Prompt :: Throughout the listing that follows, find each line with the word "textbf" and copy it.

──────────

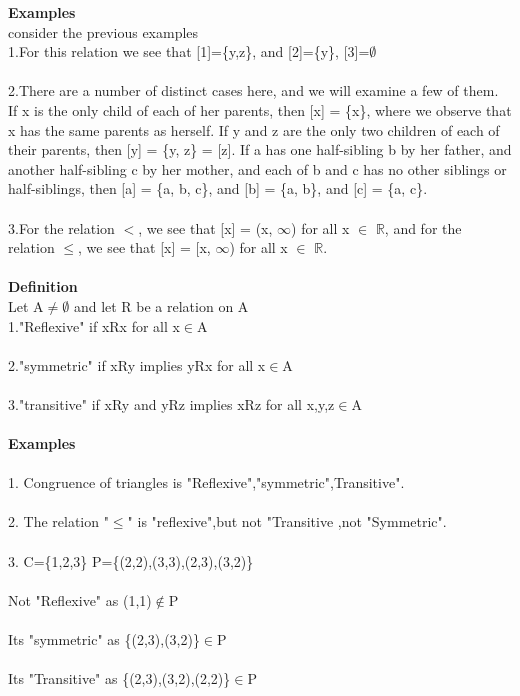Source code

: \documentclass[a4paper,english,12pt]{article}
\begin{document}
\textbf{Examples}\\
consider the previous examples \\
1.For this relation we see that [1]=\{y,z\}, and [2]=\{y\}, [3]=$\emptyset$\\\\
2.There are a number of distinct cases here, and we will examine a few of them.
If x is the only child of each of her parents, then [x] = \{x\}, where we observe that
x has the same parents as herself. If y and z are the only two children of each of
their parents, then [y] = \{y, z\} = [z]. If a has one half-sibling b by her father, and
another half-sibling c by her mother, and each of b and c has no other siblings or
half-siblings, then [a] = \{a, b, c\}, and [b] = \{a, b\}, and [c] = \{a, c\}.\\\\
3.For the relation $<$, we see that [x] = (x, $\infty$) for all x $\in$ $\mathbb{R}$, and for the relation
$\leq$, we see that [x] = [x, $\infty$) for all x $\in$ $\mathbb{R}$.\\\\
\textbf{Definition}\\
Let A$\neq \emptyset$ and let R be a relation on A\\
1."Reflexive" if xRx for all x$\in$A\\\\
2."symmetric" if xRy implies yRx for all x$\in$A\\\\
3."transitive" if xRy and yRz implies xRz for all x,y,z$\in$A\\\\
\textbf{Examples}\\\\
1. Congruence of triangles is "Reflexive","symmetric",Transitive".\\\\
2. The relation "$\leq$" is "reflexive",but not "Transitive ,not "Symmetric".\\\\
3. C=\{1,2,3\} P=\{(2,2),(3,3),(2,3),(3,2)\}\\\\
  Not "Reflexive" as (1,1)$\notin$P\\\\
  Its "symmetric" as \{(2,3),(3,2)\}$\in$P\\\\
  Its "Transitive" as \{(2,3),(3,2),(2,2)\}$\in$P\\\\
\end{document}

──────────

Written response ::
\textbf{Examples}\\
\textbf{Definition}\\
\textbf{Examples}\\\\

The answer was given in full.